* [Given data]:
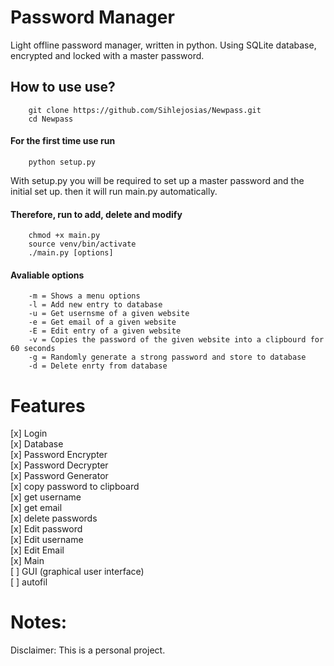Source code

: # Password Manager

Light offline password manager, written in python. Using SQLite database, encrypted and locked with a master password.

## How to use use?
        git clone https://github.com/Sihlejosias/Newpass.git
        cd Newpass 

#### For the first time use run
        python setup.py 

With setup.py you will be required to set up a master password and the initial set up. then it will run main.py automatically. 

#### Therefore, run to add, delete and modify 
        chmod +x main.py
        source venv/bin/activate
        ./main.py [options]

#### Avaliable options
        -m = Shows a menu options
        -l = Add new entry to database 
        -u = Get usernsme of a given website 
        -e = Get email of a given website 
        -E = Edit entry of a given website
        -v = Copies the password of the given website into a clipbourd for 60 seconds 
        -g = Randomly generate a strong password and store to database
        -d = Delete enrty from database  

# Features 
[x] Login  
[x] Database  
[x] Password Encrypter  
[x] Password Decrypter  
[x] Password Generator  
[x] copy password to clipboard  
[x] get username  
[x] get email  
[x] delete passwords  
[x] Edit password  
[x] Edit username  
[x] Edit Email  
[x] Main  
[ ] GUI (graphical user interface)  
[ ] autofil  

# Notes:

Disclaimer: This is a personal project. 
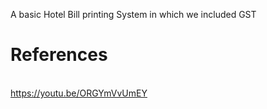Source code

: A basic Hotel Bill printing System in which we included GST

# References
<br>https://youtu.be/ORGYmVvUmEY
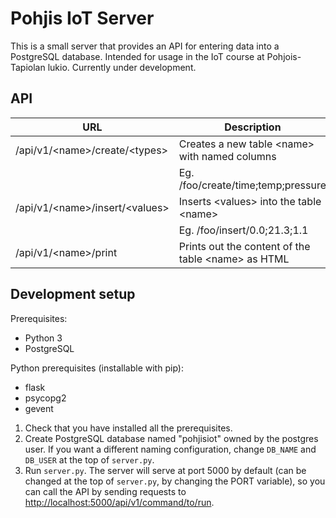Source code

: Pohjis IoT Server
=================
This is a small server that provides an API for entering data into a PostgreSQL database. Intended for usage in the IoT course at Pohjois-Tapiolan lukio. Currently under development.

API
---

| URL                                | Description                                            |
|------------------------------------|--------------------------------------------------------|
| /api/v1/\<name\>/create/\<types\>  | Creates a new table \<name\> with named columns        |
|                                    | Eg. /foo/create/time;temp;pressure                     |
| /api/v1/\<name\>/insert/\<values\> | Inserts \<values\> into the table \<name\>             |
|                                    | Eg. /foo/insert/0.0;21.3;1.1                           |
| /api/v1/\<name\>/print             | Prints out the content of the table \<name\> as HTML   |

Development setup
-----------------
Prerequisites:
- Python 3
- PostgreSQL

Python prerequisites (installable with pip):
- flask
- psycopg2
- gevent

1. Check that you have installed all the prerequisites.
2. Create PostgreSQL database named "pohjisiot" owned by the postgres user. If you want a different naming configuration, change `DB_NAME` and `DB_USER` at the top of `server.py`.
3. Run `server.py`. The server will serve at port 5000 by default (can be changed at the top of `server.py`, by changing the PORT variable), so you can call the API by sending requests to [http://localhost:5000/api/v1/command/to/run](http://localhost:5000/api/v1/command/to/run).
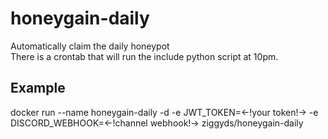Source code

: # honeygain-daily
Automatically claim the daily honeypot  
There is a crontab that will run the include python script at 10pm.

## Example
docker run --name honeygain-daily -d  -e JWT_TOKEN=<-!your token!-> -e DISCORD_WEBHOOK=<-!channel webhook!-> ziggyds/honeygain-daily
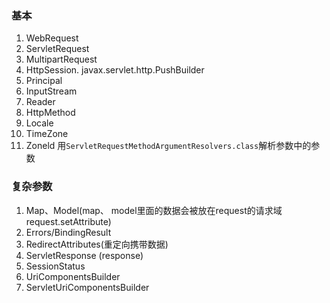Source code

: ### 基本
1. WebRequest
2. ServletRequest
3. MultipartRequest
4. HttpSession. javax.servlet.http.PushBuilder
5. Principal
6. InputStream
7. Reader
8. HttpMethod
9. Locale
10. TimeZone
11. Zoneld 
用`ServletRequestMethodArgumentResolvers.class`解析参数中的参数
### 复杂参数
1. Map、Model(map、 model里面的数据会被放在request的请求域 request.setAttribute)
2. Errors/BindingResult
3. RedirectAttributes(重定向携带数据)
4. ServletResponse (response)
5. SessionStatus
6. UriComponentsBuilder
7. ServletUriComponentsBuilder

* [What is needed]: Write out exactly the lines above between the line with "## How to use use?" and the line with "[x] Edit password", inclusive, and nothing beyond them.

* [Result of the task]:
## How to use use?
        git clone https://github.com/Sihlejosias/Newpass.git
        cd Newpass 

#### For the first time use run
        python setup.py 

With setup.py you will be required to set up a master password and the initial set up. then it will run main.py automatically. 

#### Therefore, run to add, delete and modify 
        chmod +x main.py
        source venv/bin/activate
        ./main.py [options]

#### Avaliable options
        -m = Shows a menu options
        -l = Add new entry to database 
        -u = Get usernsme of a given website 
        -e = Get email of a given website 
        -E = Edit entry of a given website
        -v = Copies the password of the given website into a clipbourd for 60 seconds 
        -g = Randomly generate a strong password and store to database
        -d = Delete enrty from database  

# Features 
[x] Login  
[x] Database  
[x] Password Encrypter  
[x] Password Decrypter  
[x] Password Generator  
[x] copy password to clipboard  
[x] get username  
[x] get email  
[x] delete passwords  
[x] Edit password  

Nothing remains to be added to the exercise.